January 8th, 2018

Your Love May Be Lost in Translation: Gary Chapman Explains the Five Languages of Love

Reading Time: 3 minutes

Gary Chapman is a marriage counselor who, over years of helping couples work toward healthier relationships, has found that one consistent problem in unhappy relationships is miscommunication. Not just failing to talk to each other, but failing to express love in the same language. If one partner expects to be loved through quality time but the other expects gifts, neither are going to feel fully loved, no matter what the other partner does for them.

In his book The Five Love Languages: The Secret to Love That Lasts, Chapman identifies five different ways people express love for their partners, and explains that learning to speak your partner’s love language (and vice versa) is paramount for building a healthy relationship with them that will last for life.

The five love languages

Chapman explains in his book that everyone has both a primary love language and a secondary one. While both expressions of love are pleasant, the primary love language is the one that most powerfully dictates how we will both give love and how we expect to receive it.

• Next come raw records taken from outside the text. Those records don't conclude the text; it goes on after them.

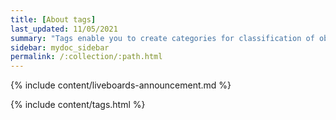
 ```yaml
---
title: [About tags]
last_updated: 11/05/2021
summary: "Tags enable you to create categories for classification of objects, including Liveboards, answers, data sources, and worksheets."
sidebar: mydoc_sidebar
permalink: /:collection/:path.html
---
```


{% include content/liveboards-announcement.md %}

{% include content/tags.html %}
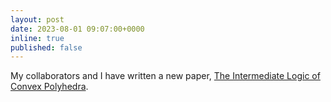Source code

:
 ```yaml
---
layout: post
date: 2023-08-01 09:07:00+0000
inline: true
published: false
---
```


My collaborators and I have written a new paper, [The Intermediate Logic of Convex Polyhedra](https://arxiv.org/abs/2307.16600).
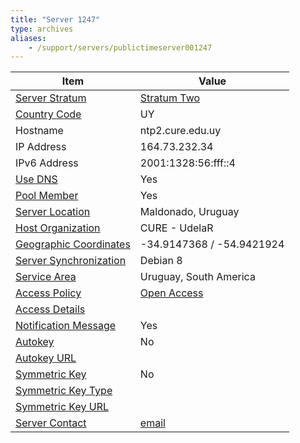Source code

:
 ```yaml
---
title: "Server 1247"
type: archives
aliases:
    - /support/servers/publictimeserver001247
---
```


| Item | Value |
| ----- | ----- |
| [Server Stratum](/support/servers/serverstratum) | [Stratum Two](/support/servers/stratumtwotimeservers) |
| [Country Code](/support/servers/countrycode) | UY |
| Hostname |  ntp2.cure.edu.uy  |
| IP Address |  164.73.232.34  |
| IPv6 Address |  2001:1328:56:fff::4 |
| [Use DNS](/support/servers/usedns) | Yes |
| [Pool Member](/support/servers/poolmember) | Yes |
| [Server Location](/support/servers/serverlocation) |  Maldonado, Uruguay |
| [Host Organization](/support/servers/hostorganization) |  CURE - UdelaR |
| [ Geographic Coordinates](/support/servers/geographiccoordinates) | -34.9147368 / -54.9421924 |
| [Server Synchronization](/support/servers/serversynchronization) |  Debian 8 |
| [Service Area](/support/servers/servicearea) |  Uruguay, South America |
| [Access Policy](/support/servers/accesspolicy) | [Open Access](/support/servers/openaccess) |
| [Access Details](/support/servers/accessdetails) |  |
| [Notification Message](/support/servers/notificationmessage) | Yes |
| [Autokey](/support/servers/autokey) | No |
| [Autokey URL](/support/servers/autokeyurl) | |
| [Symmetric Key](/support/servers/symmetrickey) | No |
| [Symmetric Key Type](/support/servers/symmetrickeytype) | |
| [Symmetric Key URL](/support/servers/symmetrickeyurl) | |
| [Server Contact](/support/servers/servercontact) | [email](mailto:soporte@cure.edu.uy) |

These different expressions of love fill what Chapman calls our “love tank,” much like a fuel tank of a car. When our love tank is full, we’re secure and overjoyed in our relationship, but when it’s empty, we are withdrawn, unsatisfied, and hurt.

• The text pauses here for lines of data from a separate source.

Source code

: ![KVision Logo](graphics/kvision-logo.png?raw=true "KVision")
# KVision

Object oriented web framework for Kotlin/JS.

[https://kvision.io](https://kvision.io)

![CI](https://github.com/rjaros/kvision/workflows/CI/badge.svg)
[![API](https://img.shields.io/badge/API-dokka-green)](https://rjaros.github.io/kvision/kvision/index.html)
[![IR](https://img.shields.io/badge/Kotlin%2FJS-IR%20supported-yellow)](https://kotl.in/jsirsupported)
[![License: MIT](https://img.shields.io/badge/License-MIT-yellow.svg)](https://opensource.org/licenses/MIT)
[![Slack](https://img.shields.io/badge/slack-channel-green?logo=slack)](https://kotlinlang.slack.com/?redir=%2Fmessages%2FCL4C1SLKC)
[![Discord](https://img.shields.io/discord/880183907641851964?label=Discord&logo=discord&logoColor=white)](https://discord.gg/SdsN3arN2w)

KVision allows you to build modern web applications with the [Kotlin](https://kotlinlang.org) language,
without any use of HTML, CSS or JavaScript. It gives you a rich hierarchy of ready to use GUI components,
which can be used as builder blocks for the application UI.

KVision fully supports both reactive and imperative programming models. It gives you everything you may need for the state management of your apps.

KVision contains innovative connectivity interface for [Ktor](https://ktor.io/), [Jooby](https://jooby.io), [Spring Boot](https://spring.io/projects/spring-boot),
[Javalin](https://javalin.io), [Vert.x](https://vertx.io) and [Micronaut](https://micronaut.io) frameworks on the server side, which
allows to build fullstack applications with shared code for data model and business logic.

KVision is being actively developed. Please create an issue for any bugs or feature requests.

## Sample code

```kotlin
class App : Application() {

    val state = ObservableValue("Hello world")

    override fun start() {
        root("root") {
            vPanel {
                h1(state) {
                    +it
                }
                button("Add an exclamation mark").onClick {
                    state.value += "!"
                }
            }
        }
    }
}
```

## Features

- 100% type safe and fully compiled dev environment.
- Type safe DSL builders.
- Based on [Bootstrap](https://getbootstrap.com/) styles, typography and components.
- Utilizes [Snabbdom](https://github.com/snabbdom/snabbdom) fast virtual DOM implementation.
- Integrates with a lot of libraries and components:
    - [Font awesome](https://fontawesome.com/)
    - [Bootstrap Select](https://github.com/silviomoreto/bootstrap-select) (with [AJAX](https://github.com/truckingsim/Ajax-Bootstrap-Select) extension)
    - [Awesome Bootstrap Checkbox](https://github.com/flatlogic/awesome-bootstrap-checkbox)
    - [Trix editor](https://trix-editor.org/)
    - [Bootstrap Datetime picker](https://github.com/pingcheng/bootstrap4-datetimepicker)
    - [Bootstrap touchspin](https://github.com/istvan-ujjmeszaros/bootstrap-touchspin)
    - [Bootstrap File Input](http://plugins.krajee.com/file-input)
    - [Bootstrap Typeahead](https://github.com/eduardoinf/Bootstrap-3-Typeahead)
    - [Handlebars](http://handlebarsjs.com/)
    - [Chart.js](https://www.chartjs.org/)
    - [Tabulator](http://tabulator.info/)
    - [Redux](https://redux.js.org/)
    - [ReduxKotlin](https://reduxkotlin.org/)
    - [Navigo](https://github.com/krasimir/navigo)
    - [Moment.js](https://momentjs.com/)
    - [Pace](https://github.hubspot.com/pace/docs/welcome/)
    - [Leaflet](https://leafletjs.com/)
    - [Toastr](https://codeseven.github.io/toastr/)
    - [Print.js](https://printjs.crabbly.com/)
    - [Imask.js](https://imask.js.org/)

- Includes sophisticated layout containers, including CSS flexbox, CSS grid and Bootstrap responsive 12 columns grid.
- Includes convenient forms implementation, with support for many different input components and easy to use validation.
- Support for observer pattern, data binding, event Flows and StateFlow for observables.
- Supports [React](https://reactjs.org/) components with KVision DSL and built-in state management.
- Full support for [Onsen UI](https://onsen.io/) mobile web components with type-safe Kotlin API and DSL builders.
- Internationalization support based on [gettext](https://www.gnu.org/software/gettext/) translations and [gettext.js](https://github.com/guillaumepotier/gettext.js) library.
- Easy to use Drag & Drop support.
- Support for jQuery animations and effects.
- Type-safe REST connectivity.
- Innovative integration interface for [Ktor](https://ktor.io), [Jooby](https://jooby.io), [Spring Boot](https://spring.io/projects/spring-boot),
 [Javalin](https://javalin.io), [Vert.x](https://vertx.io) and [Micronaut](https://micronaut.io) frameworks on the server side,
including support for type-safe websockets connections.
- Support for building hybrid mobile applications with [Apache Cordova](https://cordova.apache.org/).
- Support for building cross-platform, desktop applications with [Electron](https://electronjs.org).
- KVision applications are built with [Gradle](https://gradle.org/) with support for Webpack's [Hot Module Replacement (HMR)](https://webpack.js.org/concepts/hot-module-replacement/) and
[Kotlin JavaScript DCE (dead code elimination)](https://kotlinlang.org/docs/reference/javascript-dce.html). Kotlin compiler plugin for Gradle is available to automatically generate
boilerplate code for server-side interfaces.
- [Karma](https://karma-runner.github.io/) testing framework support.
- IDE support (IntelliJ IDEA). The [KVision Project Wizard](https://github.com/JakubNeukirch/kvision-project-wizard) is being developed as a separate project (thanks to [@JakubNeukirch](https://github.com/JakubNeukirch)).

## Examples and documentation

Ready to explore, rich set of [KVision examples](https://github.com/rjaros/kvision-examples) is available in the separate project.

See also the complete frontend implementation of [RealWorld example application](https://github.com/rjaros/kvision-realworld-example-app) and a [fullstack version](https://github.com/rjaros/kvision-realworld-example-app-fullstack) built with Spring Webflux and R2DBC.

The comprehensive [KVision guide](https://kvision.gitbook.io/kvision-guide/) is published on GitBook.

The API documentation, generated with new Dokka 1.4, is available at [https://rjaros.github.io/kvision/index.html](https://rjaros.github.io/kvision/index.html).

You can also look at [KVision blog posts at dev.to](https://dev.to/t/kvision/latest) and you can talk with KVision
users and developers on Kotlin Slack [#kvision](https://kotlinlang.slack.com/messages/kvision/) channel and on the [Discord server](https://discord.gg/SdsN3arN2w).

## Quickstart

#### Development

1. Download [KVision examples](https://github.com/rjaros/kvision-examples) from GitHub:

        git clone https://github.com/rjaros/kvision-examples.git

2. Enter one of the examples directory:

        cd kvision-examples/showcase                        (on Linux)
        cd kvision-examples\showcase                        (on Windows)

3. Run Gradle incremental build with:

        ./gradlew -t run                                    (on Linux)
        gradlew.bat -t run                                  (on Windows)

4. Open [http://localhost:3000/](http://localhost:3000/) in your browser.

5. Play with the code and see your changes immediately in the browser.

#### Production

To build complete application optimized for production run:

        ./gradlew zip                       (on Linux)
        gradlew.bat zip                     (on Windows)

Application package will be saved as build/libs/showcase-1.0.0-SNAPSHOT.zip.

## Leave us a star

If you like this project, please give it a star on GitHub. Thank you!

These are the love languages Chapman has identified

Words of affirmation. People of this language feel most loved when its expressed with words. Compliments, words of encouragement, or even just a simple “I was thinking about you” make their hearts swell.

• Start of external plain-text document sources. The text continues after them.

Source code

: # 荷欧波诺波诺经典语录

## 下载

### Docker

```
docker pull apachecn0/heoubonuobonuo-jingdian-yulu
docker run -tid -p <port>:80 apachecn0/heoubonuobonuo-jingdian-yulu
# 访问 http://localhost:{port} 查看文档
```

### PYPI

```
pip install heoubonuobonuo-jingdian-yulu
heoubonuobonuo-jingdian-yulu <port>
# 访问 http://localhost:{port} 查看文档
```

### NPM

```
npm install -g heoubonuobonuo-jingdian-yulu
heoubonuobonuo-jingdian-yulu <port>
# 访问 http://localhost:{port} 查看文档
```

Quality time. Spending time with their partners, their attention undivided, is how people of this love language express themselves. Being able to fully engage with their partner during activities like going for a walk, playing games, or even just coffee and conversation, is what brings them the most joy.

Receiving gifts. For people of this love language, nothing says “I love you” more than gifts. The time, effort, and money that goes into picking the perfect gifts mean the world to them, and serves as undeniable proof that their partner was thinking about them.

Acts of service. People of this love language feel most appreciated when their partners do things for them. Offering to watch the kids, running an inconvenient errand, or helping with household chores take time, effort, and resources, and these acts of service rarely go unnoticed.

Physical touch. Holding hands, hugging, kissing, and cuddling all fall under the umbrella of physical touch, and all are fair game for people of this love language. They enjoy the security that comes from physical contact and relish in the closeness of their partners and the connection that comes with that proximity.

Learn the languages of you and your partner

Discovering your love languages and your partner’s can help make it easier for the two of you to communicate and express affection for one another in a way that is appropriate and meaningful. Here are some questions you can ask yourself:

  1. What makes me feel most loved by my partner? What do I want most from them?
  2. What does my partner fail to do or say that hurts me the most?
  3. How do I express my love for my partner?

Once you and your partner know your primary love languages, work toward finding ways to express love in a way your partner will understand and appreciate. One way to do this, especially when starting out, is to play the “Tank Game.” Every evening, ask your partner “On a scale of zero to ten, how full is your love tank?” Zero is empty, and ten is completely full. Next, ask, “How can I help fill it?” Then, reverse the roles, and have your partner ask you the same questions.

The Tank Game keeps you and your partner honest and open about your needs while also giving your partner the insight they need to ensure you feel loved.

Finally, remember that each love language has its own dialects. Even if you and your partner speak the same love language, you may speak different dialects. For example, you may both love physical touch, but you might prefer cuddling and hand-holding while your partner likes kissing and more intimate touching.